February 28, 2015

"The Intercept media executives and staff weren’t fans of their own reporting on the case featured in the wildly popular podcast Serial, delaying stories because they were 'siding with The Man'..."

"... former Intercept senior investigative reporter Ken Silverstein wrote in POLITICO Magazine."
“I came to realize that the system working correctly—and the right people going to jail—isn’t a good narrative to tell at The Intercept,” Silverstein wrote.
From Silverstein's piece:
Publishing the Serial stories was a huge headache: There were constant delays and frustrations getting them out, even after it became clear they were drawing huge traffic. Our internal critics believed that Natasha and I had taken the side of the prosecutors—and hence the state. That support was unacceptable at a publication that claimed it was entirely independent and would be relentlessly adversarial towards The Man. That held true even in this case, when The Man successfully prosecuted a killer and sent him to jail.

Some colleagues, like Jeremy Scahill, were upset after the first installment of Natasha’s interviews with Jay, the state’s flawed-but-convincing key witness, and our co-bylined two-part interview with the lead prosecutor, Kevin Urick, both of whom had refused to speak to Sarah Koenig for her Serial podcast. Jeremy even threatened to quit over the second installment, according to two of my colleagues who witnessed what they described as his “temper tantrum” in the New York office. He told them he couldn’t believe that we’d so uncritically accepted the state’s view of the murder—even though our stories were backed up by our own research, our unique reporting and our reading of court documents. One day at the office, frustrated, Natasha wrote “Team Adnan” on a sign on Jeremy’s office door.

15 comments:

Paco Wové said...

"it was entirely independent and would be relentlessly adversarial towards The Man."

Not so "independent", then.
Mindless, thoughtless, brainless Opposition!

traditionalguy said...

Yes, it is an adversarial process. That's because the simple narratives are seldom what really happened and they need to be challenged.

I'm Full of Soup said...

Hardcore libruls are fascists and tend to be mental cases.

Take Bill Moyer or Jeremy Scahill or Gail Collins or the average MSNBC fruit loop, etc there is not a dime's worth of difference between them.

DavidD said...

A temper tantrum because they dared to follow wherever the truth led them.

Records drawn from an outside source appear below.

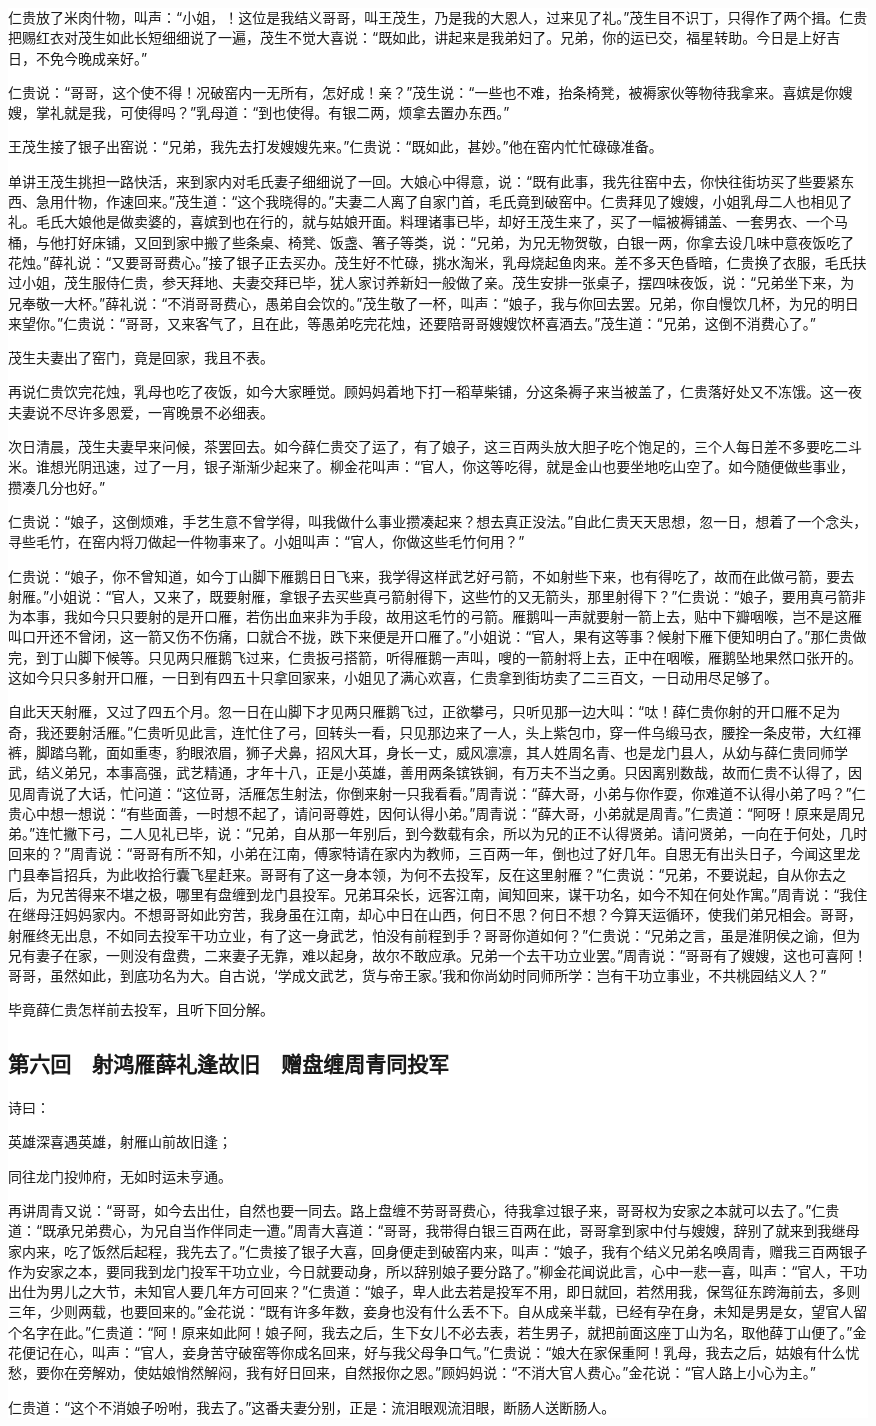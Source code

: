 仁贵放了米肉什物，叫声：“小姐，！这位是我结义哥哥，叫王茂生，乃是我的大恩人，过来见了礼。”茂生目不识丁，只得作了两个揖。仁贵把赐红衣对茂生如此长短细细说了一遍，茂生不觉大喜说：“既如此，讲起来是我弟妇了。兄弟，你的运已交，福星转助。今日是上好吉日，不免今晚成亲好。”  

仁贵说：“哥哥，这个使不得！况破窑内一无所有，怎好成！亲？”茂生说：“一些也不难，抬条椅凳，被褥家伙等物待我拿来。喜嫔是你嫂嫂，掌礼就是我，可使得吗？”乳母道：“到也使得。有银二两，烦拿去置办东西。”  

王茂生接了银子出窑说：“兄弟，我先去打发嫂嫂先来。”仁贵说：“既如此，甚妙。”他在窑内忙忙碌碌准备。  

单讲王茂生挑担一路快活，来到家内对毛氏妻子细细说了一回。大娘心中得意，说：“既有此事，我先往窑中去，你快往街坊买了些要紧东西、急用什物，作速回来。”茂生道：“这个我晓得的。”夫妻二人离了自家门首，毛氏竟到破窑中。仁贵拜见了嫂嫂，小姐乳母二人也相见了礼。毛氏大娘他是做卖婆的，喜嫔到也在行的，就与姑娘开面。料理诸事已毕，却好王茂生来了，买了一幅被褥铺盖、一套男衣、一个马桶，与他打好床铺，又回到家中搬了些条桌、椅凳、饭盏、箸子等类，说：“兄弟，为兄无物贺敬，白银一两，你拿去设几味中意夜饭吃了花烛。”薛礼说：“又要哥哥费心。”接了银子正去买办。茂生好不忙碌，挑水淘米，乳母烧起鱼肉来。差不多天色昏暗，仁贵换了衣服，毛氏扶过小姐，茂生服侍仁贵，参天拜地、夫妻交拜已毕，犹人家讨养新妇一般做了亲。茂生安排一张桌子，摆四味夜饭，说：“兄弟坐下来，为兄奉敬一大杯。”薛礼说：“不消哥哥费心，愚弟自会饮的。”茂生敬了一杯，叫声：“娘子，我与你回去罢。兄弟，你自慢饮几杯，为兄的明日来望你。”仁贵说：“哥哥，又来客气了，且在此，等愚弟吃完花烛，还要陪哥哥嫂嫂饮杯喜酒去。”茂生道：“兄弟，这倒不消费心了。”  

茂生夫妻出了窑门，竟是回家，我且不表。  

再说仁贵饮完花烛，乳母也吃了夜饭，如今大家睡觉。顾妈妈着地下打一稻草柴铺，分这条褥子来当被盖了，仁贵落好处又不冻饿。这一夜夫妻说不尽许多恩爱，一宵晚景不必细表。  

次日清晨，茂生夫妻早来问候，茶罢回去。如今薛仁贵交了运了，有了娘子，这三百两头放大胆子吃个饱足的，三个人每日差不多要吃二斗米。谁想光阴迅速，过了一月，银子渐渐少起来了。柳金花叫声：“官人，你这等吃得，就是金山也要坐地吃山空了。如今随便做些事业，攒凑几分也好。”  

仁贵说：“娘子，这倒烦难，手艺生意不曾学得，叫我做什么事业攒凑起来？想去真正没法。”自此仁贵天天思想，忽一日，想着了一个念头，寻些毛竹，在窑内将刀做起一件物事来了。小姐叫声：“官人，你做这些毛竹何用？”  

仁贵说：“娘子，你不曾知道，如今丁山脚下雁鹅日日飞来，我学得这样武艺好弓箭，不如射些下来，也有得吃了，故而在此做弓箭，要去射雁。”小姐说：“官人，又来了，既要射雁，拿银子去买些真弓箭射得下，这些竹的又无箭头，那里射得下？”仁贵说：“娘子，要用真弓箭非为本事，我如今只只要射的是开口雁，若伤出血来非为手段，故用这毛竹的弓箭。雁鹅叫一声就要射一箭上去，贴中下瓣咽喉，岂不是这雁叫口开还不曾闭，这一箭又伤不伤痛，口就合不拢，跌下来便是开口雁了。”小姐说：“官人，果有这等事？候射下雁下便知明白了。”那仁贵做完，到丁山脚下候等。只见两只雁鹅飞过来，仁贵扳弓搭箭，听得雁鹅一声叫，嗖的一箭射将上去，正中在咽喉，雁鹅坠地果然口张开的。这如今只只多射开口雁，一日到有四五十只拿回家来，小姐见了满心欢喜，仁贵拿到街坊卖了二三百文，一日动用尽足够了。  

自此天天射雁，又过了四五个月。忽一日在山脚下才见两只雁鹅飞过，正欲攀弓，只听见那一边大叫：“呔！薛仁贵你射的开口雁不足为奇，我还要射活雁。”仁贵听见此言，连忙住了弓，回转头一看，只见那边来了一人，头上紫包巾，穿一件乌缎马衣，腰拴一条皮带，大红禈裤，脚踏乌靴，面如重枣，豹眼浓眉，狮子犬鼻，招风大耳，身长一丈，威风凛凛，其人姓周名青、也是龙门县人，从幼与薛仁贵同师学武，结义弟兄，本事高强，武艺精通，才年十八，正是小英雄，善用两条镔铁锏，有万夫不当之勇。只因离别数哉，故而仁贵不认得了，因见周青说了大话，忙问道：“这位哥，活雁怎生射法，你倒来射一只我看看。”周青说：“薛大哥，小弟与你作耍，你难道不认得小弟了吗？”仁贵心中想一想说：“有些面善，一时想不起了，请问哥尊姓，因何认得小弟。”周青说：“薛大哥，小弟就是周青。”仁贵道：“阿呀！原来是周兄弟。”连忙撇下弓，二人见礼已毕，说：“兄弟，自从那一年别后，到今数载有余，所以为兄的正不认得贤弟。请问贤弟，一向在于何处，几时回来的？”周青说：“哥哥有所不知，小弟在江南，傅家特请在家内为教师，三百两一年，倒也过了好几年。自思无有出头日子，今闻这里龙门县奉旨招兵，为此收拾行囊飞星赶来。哥哥有了这一身本领，为何不去投军，反在这里射雁？”仁贵说：“兄弟，不要说起，自从你去之后，为兄苦得来不堪之极，哪里有盘缠到龙门县投军。兄弟耳朵长，远客江南，闻知回来，谋干功名，如今不知在何处作寓。”周青说：“我住在继母汪妈妈家内。不想哥哥如此穷苦，我身虽在江南，却心中日在山西，何日不思？何日不想？今算天运循环，使我们弟兄相会。哥哥，射雁终无出息，不如同去投军干功立业，有了这一身武艺，怕没有前程到手？哥哥你道如何？”仁贵说：“兄弟之言，虽是淮阴侯之谕，但为兄有妻子在家，一则没有盘费，二来妻子无靠，难以起身，故尔不敢应承。兄弟一个去干功立业罢。”周青说：“哥哥有了嫂嫂，这也可喜阿！哥哥，虽然如此，到底功名为大。自古说，‘学成文武艺，货与帝王家。’我和你尚幼时同师所学：岂有干功立事业，不共桃园结义人？”  

毕竟薛仁贵怎样前去投军，且听下回分解。  

## 第六回　射鸿雁薛礼逢故旧　赠盘缠周青同投军  

诗曰：  

英雄深喜遇英雄，射雁山前故旧逢；  

同往龙门投帅府，无如时运未亨通。  

再讲周青又说：“哥哥，如今去出仕，自然也要一同去。路上盘缠不劳哥哥费心，待我拿过银子来，哥哥权为安家之本就可以去了。”仁贵道：“既承兄弟费心，为兄自当作伴同走一遭。”周青大喜道：“哥哥，我带得白银三百两在此，哥哥拿到家中付与嫂嫂，辞别了就来到我继母家内来，吃了饭然后起程，我先去了。”仁贵接了银子大喜，回身便走到破窑内来，叫声：“娘子，我有个结义兄弟名唤周青，赠我三百两银子作为安家之本，要同我到龙门投军干功立业，今日就要动身，所以辞别娘子要分路了。”柳金花闻说此言，心中一悲一喜，叫声：“官人，干功出仕为男儿之大节，未知官人要几年方可回来？”仁贵道：“娘子，卑人此去若是投军不用，即日就回，若然用我，保驾征东跨海前去，多则三年，少则两载，也要回来的。”金花说：“既有许多年数，妾身也没有什么丢不下。自从成亲半载，已经有孕在身，未知是男是女，望官人留个名字在此。”仁贵道：“阿！原来如此阿！娘子阿，我去之后，生下女儿不必去表，若生男子，就把前面这座丁山为名，取他薛丁山便了。”金花便记在心，叫声：“官人，妾身苦守破窑等你成名回来，好与我父母争口气。”仁贵说：“娘大在家保重阿！乳母，我去之后，姑娘有什么忧愁，要你在旁解劝，使姑娘悄然解闷，我有好日回来，自然报你之恩。”顾妈妈说：“不消大官人费心。”金花说：“官人路上小心为主。”  

仁贵道：“这个不消娘子吩咐，我去了。”这番夫妻分别，正是：流泪眼观流泪眼，断肠人送断肠人。  


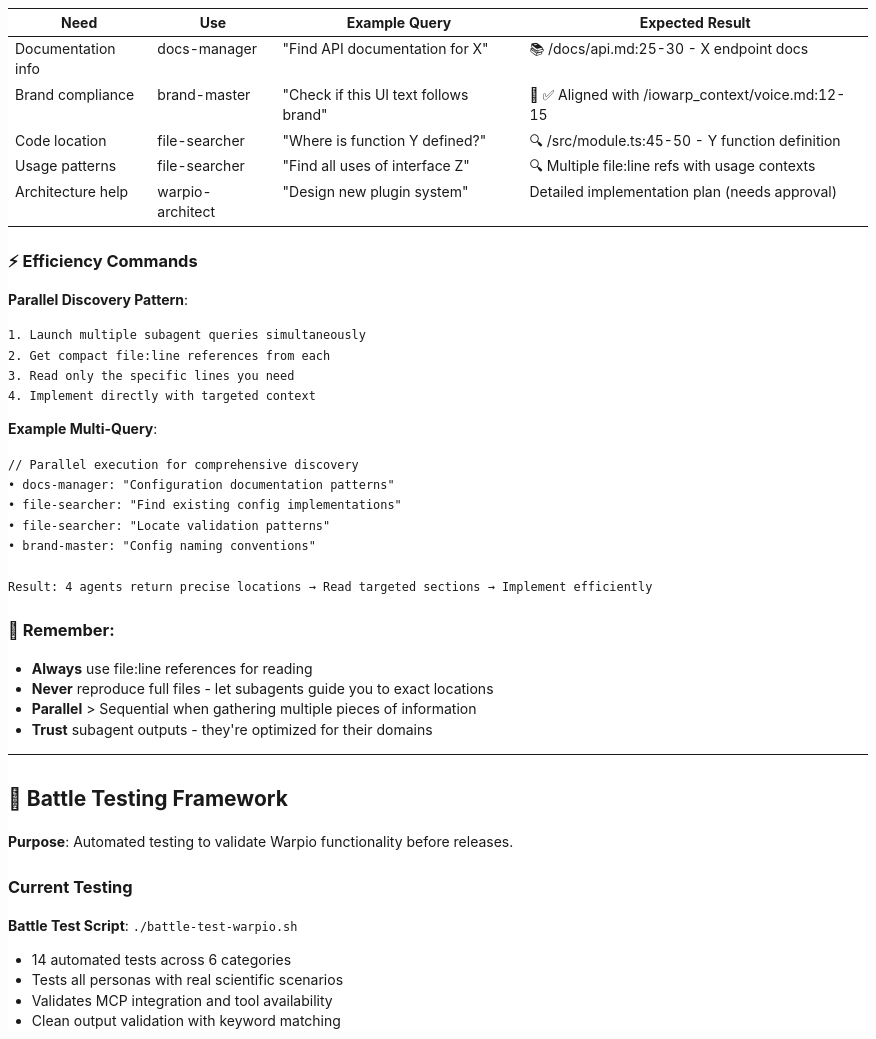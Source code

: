 | Need               | Use              | Example Query                         | Expected Result                                   |
| ------------------ | ---------------- | ------------------------------------- | ------------------------------------------------- |
| Documentation info | docs-manager     | "Find API documentation for X"        | 📚 /docs/api.md:25-30 - X endpoint docs           |
| Brand compliance   | brand-master     | "Check if this UI text follows brand" | 🎨 ✅ Aligned with /iowarp_context/voice.md:12-15 |
| Code location      | file-searcher    | "Where is function Y defined?"        | 🔍 /src/module.ts:45-50 - Y function definition   |
| Usage patterns     | file-searcher    | "Find all uses of interface Z"        | 🔍 Multiple file:line refs with usage contexts    |
| Architecture help  | warpio-architect | "Design new plugin system"            | Detailed implementation plan (needs approval)     |

### ⚡ **Efficiency Commands**

**Parallel Discovery Pattern**:

```
1. Launch multiple subagent queries simultaneously
2. Get compact file:line references from each
3. Read only the specific lines you need
4. Implement directly with targeted context
```

**Example Multi-Query**:

```
// Parallel execution for comprehensive discovery
• docs-manager: "Configuration documentation patterns"
• file-searcher: "Find existing config implementations"
• file-searcher: "Locate validation patterns"
• brand-master: "Config naming conventions"

Result: 4 agents return precise locations → Read targeted sections → Implement efficiently
```

### 🔄 **Remember**:

- **Always** use file:line references for reading
- **Never** reproduce full files - let subagents guide you to exact locations
- **Parallel** > Sequential when gathering multiple pieces of information
- **Trust** subagent outputs - they're optimized for their domains

---

## 🧪 Battle Testing Framework

**Purpose**: Automated testing to validate Warpio functionality before releases.

### Current Testing

**Battle Test Script**: `./battle-test-warpio.sh`

- 14 automated tests across 6 categories
- Tests all personas with real scientific scenarios
- Validates MCP integration and tool availability
- Clean output validation with keyword matching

Whatever happened to objective journalism?

Anonymous said...

I didn't follow the Serial story at all, but from reading this post and your earlier post on the Scott Walker-bans-college-sex-crime-reporting--do they really both star the same reporter, Natasha Vargas-Cooper? How strange that she can be judicious in one case against a lot of opposition from her own camp and completely blindsided by too-good-to-check in the other case.

Drago said...

DavidD: "A temper tantrum because they dared to follow wherever the truth led them."

The left will follow "pravda" whereever it decides to lead them.

The truth? Not so much.

DavidD: "Whatever happened to objective journalism?"

Strange question inasmuch objective journalism has never really existed.

traditionalguy said...

The play is the thing said Crazy Hamlet Today we TV watching raised people want fiction presented as non-fiction which is the very best fiction of them all.

I blame Alfred Hitchcock.

Trashhauler said...

No one likes their cognitive dissonance to be pointed out.

HoodlumDoodlum said...

Are there any people so dogmatic, so doctrinaire, so leadenly predictable as those who celebrate themselves as independent free thinkers of the Left?

Mary Beth said...

Tattycoram said...

I didn't follow the Serial story at all, but from reading this post and your earlier post on the Scott Walker-bans-college-sex-crime-reporting--do they really both star the same reporter, Natasha Vargas-Cooper? How strange that she can be judicious in one case against a lot of opposition from her own camp and completely blindsided by too-good-to-check in the other case.

2/28/15, 8:59 AM


Maybe overcompensating now for actually having looked for facts before?

mccullough said...

And yet they all work for The Man. Responsibility is for individuals, not organizations.

stutefish said...

It's interesting that they never considered that in some contexts, The Man is the NPR-led conventional wisdom, and that by providing an alternative viewpoint to Sarah Koenig's narrative in Serial, they were in fact being true to the spirit of their enterprise.

Lyle said...

stutefish's comment is totally on point. sticking it to the man is speaking the truth to the consensus of untruth.

Robert Cook said...

"Hardcore libruls are fascists and tend to be mental cases.

"Take Bill Moyer or Jeremy Scahill or Gail Collins or the average MSNBC fruit loop, etc there is not a dime's worth of difference between them."


You obviously have not a scintilla of discernment.

Char Char Binks, Esq. said...

Facts don't matter to those people when they have a Greater Truth to shove down our throats.